--- HOW TO COMPLETE THIS TASK ---
List all lines in the material below that contain "based".

:::

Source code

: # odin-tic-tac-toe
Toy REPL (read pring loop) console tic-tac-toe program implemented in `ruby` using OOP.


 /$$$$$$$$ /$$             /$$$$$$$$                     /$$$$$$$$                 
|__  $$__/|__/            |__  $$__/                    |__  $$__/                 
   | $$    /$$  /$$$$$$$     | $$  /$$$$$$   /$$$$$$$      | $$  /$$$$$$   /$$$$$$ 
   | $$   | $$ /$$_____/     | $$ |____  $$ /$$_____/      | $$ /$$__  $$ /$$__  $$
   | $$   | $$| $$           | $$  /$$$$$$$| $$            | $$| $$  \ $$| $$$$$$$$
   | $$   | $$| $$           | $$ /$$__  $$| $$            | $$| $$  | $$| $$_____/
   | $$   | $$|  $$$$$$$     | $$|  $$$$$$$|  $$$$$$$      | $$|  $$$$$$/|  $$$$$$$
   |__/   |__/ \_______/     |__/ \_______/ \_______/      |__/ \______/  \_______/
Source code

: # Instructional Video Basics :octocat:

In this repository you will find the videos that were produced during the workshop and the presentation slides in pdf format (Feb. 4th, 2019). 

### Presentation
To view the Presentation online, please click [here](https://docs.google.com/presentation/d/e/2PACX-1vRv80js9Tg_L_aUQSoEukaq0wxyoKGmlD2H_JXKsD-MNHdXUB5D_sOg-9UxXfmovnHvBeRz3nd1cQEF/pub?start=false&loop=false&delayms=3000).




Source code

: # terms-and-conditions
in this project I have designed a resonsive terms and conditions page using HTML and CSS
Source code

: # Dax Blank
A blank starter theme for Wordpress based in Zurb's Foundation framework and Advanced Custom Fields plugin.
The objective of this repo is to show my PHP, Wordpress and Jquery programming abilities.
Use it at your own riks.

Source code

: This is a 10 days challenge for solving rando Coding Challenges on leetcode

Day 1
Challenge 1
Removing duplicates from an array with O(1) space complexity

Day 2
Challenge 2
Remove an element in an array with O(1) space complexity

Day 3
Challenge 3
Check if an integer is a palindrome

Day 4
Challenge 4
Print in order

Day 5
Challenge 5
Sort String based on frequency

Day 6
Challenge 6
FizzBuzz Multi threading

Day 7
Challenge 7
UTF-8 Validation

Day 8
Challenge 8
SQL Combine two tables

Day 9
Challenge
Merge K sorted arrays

:::

--- ANSWER FOR THE TASK ---
A blank starter theme for Wordpress based in Zurb's Foundation framework and Advanced Custom Fields plugin.
Sort String based on frequency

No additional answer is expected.